Abstract-In this paper we show how decomposition of a wide CMOS transistor into a multi-finger FET with gates of minimum size can be beneficial for the reduction of delay and power-delay products in logic gates. This design possibility, which we call a minimum-split transistor (MST), seems to be largely overlooked in the literature. In a 90 nm CMOS process we compare the design to wide transistors. By exploiting the narrow-width effect, reduced parasitic capacitances from a shorter active channel and increased gate-drain spacing, we achieve up to 75-85% higher operation speed at a similar or reduced power consumption. The worst-case timing delay is reduced by 35-40% along with the nominal values. The design technique is considered valuable, in particular for critical time paths. The paper takes the perspective of subthreshold logic design at 200 mV, but the technique is also useful above threshold. A statistical experiment also investigates how V th variation in MSTs changes with the number of parallell gates.
I. INTRODUCTION
This work grew out primarily of a wish to increase the reliability and effectiveness of subthreshold logic design [1] , [2] which focuses on the operation of CMOS transistors in weak and moderate inversion. As the voltage supply drops towards or below the threshold voltage V th , robustness and handling of the sometimes extreme timing delay variations that occur is a key design concern for subthreshold circuits. The power-delay product (PDP) [3] or the energy/operation for a digital circuit is often found to be at an optimum value when the supply voltage is close to V th [4] , particularily when the acitvity factor is low. Although this work focuses on circuits operating at a power supply of 200 mV, positive results are also achieved at higher supply voltages.
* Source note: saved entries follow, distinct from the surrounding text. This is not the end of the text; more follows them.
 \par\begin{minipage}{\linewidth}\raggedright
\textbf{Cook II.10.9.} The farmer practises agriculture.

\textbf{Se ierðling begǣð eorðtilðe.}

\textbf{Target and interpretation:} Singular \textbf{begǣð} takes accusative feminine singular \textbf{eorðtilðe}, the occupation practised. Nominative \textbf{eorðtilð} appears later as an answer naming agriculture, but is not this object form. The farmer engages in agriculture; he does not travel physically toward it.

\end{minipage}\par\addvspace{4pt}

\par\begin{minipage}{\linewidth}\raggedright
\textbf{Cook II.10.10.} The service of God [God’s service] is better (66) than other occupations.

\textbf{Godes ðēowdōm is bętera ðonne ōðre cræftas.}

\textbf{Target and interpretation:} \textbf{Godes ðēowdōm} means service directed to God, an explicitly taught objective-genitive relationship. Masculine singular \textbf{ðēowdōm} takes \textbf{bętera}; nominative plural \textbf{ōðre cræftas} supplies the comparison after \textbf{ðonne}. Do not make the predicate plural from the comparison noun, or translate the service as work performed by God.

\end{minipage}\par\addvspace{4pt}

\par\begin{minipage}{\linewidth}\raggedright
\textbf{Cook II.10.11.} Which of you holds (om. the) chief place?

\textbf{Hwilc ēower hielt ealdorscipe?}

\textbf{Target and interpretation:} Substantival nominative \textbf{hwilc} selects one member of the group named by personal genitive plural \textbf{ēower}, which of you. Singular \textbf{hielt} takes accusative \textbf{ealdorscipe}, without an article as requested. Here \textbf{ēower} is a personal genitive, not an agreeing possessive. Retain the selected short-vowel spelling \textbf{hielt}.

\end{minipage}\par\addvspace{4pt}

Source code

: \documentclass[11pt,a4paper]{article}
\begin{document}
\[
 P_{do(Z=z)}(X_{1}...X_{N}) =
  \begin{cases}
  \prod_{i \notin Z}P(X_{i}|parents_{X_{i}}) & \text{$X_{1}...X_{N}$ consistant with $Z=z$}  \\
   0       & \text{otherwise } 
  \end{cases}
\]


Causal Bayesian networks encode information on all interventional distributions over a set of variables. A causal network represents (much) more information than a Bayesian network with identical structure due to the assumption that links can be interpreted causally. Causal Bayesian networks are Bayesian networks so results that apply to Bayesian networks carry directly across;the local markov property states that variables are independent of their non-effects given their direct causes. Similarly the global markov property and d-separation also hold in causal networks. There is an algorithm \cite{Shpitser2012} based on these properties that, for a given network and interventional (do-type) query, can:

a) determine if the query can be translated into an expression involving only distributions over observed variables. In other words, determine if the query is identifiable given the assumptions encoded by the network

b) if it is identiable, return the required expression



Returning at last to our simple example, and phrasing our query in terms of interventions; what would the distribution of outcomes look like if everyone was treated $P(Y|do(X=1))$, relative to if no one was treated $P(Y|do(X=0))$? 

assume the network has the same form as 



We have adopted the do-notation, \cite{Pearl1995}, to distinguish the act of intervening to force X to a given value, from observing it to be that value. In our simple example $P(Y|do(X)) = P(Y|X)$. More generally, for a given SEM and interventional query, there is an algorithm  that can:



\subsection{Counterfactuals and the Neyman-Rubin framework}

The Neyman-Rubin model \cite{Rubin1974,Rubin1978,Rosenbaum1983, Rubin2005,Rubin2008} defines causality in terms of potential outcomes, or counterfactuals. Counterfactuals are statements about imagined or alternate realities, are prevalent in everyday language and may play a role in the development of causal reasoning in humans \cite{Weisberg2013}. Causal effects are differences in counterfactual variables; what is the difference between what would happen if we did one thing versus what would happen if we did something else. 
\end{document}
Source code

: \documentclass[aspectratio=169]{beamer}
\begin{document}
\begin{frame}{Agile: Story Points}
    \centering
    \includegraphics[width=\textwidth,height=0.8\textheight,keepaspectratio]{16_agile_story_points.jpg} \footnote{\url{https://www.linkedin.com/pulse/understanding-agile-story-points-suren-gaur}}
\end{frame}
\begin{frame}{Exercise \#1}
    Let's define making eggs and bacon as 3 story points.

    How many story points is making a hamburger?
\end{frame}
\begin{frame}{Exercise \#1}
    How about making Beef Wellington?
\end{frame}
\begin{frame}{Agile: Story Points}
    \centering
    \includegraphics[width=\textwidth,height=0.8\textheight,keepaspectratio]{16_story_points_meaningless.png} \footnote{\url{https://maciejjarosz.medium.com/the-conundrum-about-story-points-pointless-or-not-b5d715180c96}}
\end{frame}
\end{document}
In this paper we investigate the benefits of what we call minimum-split transistors (MSTs), which merely mean multifinger transistors composed of a multiple of minimum-width gates. By doing this we exploit an increased current/width, narrower active channel and reduced capacitances in order to achieve large gains in timing delay at similar power consumption. To the authors knowledge the exploitation of this layout technique has not been presented in the literature earlier.
In the following section we describe the MST layout technique. We then outline and present the results of a ring oscillator experiment and a numerical experiment concerning the statistical properties of MSTs. The results are discussed in section V.
II. MINIMUM-SPLIT TRANSISTOR
In deep sub-micron CMOS processes some transistors exhibits a peculiar and perhaps counter-intuitive narrow-width effect [5] . When the width of the device is reduced below a certain point, the nominal device current goes up. Typically this is attributed to fringing electrical fields and it is modeled with a lowering of V th . Often measures are taken in the process steps to counter this effect. In this paper we focus instead on the possible exploitation of this effect when it is present.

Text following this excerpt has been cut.